▶ _Exercise objective_: Find each line below containing the word "bool" and copy it.

#### Source data ####

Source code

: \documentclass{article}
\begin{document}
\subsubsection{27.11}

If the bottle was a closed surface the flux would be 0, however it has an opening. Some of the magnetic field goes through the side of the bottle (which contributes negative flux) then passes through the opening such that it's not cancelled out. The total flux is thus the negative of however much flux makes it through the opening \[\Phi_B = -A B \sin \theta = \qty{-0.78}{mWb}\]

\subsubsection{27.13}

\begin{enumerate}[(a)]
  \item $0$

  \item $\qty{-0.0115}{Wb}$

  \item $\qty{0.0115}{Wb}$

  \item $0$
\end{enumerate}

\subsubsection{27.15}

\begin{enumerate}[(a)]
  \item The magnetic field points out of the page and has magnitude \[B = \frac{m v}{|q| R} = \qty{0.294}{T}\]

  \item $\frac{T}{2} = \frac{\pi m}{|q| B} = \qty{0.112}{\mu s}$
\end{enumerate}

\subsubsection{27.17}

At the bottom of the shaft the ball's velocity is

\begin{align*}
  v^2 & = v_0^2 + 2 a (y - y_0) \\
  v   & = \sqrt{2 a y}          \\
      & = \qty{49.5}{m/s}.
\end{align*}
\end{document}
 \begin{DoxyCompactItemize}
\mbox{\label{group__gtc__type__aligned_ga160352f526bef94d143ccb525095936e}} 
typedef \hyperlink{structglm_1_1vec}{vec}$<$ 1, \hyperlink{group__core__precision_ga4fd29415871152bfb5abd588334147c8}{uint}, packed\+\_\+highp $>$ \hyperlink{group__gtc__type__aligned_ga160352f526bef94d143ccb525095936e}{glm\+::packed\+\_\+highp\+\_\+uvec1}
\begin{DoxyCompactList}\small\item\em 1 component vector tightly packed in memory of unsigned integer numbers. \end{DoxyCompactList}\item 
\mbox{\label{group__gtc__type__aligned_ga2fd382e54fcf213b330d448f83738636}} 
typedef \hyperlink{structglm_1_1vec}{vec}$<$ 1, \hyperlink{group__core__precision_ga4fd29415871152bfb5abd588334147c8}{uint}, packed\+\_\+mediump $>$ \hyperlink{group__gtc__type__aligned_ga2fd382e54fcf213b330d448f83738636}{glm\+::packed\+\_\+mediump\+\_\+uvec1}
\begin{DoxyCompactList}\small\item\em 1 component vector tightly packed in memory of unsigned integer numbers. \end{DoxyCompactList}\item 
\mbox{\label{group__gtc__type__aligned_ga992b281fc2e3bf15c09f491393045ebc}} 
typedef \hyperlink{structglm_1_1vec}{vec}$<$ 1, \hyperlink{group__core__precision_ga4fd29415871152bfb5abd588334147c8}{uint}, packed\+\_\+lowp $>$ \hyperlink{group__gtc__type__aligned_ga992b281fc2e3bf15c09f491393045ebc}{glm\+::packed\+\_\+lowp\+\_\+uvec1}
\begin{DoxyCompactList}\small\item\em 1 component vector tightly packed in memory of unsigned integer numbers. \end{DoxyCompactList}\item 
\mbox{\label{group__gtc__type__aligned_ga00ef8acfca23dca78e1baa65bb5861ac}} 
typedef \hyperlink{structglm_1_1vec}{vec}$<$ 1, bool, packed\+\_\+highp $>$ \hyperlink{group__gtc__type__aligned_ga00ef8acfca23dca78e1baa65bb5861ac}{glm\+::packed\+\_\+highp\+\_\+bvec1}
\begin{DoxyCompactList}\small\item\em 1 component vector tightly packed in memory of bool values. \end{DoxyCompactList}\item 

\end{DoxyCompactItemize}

####

▶ _Exercise response_:
typedef \hyperlink{structglm_1_1vec}{vec}$<$ 1, bool, packed\+\_\+highp $>$ \hyperlink{group__gtc__type__aligned_ga00ef8acfca23dca78e1baa65bb5861ac}{glm\+::packed\+\_\+highp\+\_\+bvec1}
\begin{DoxyCompactList}\small\item\em 1 component vector tightly packed in memory of bool values. \end{DoxyCompactList}\item 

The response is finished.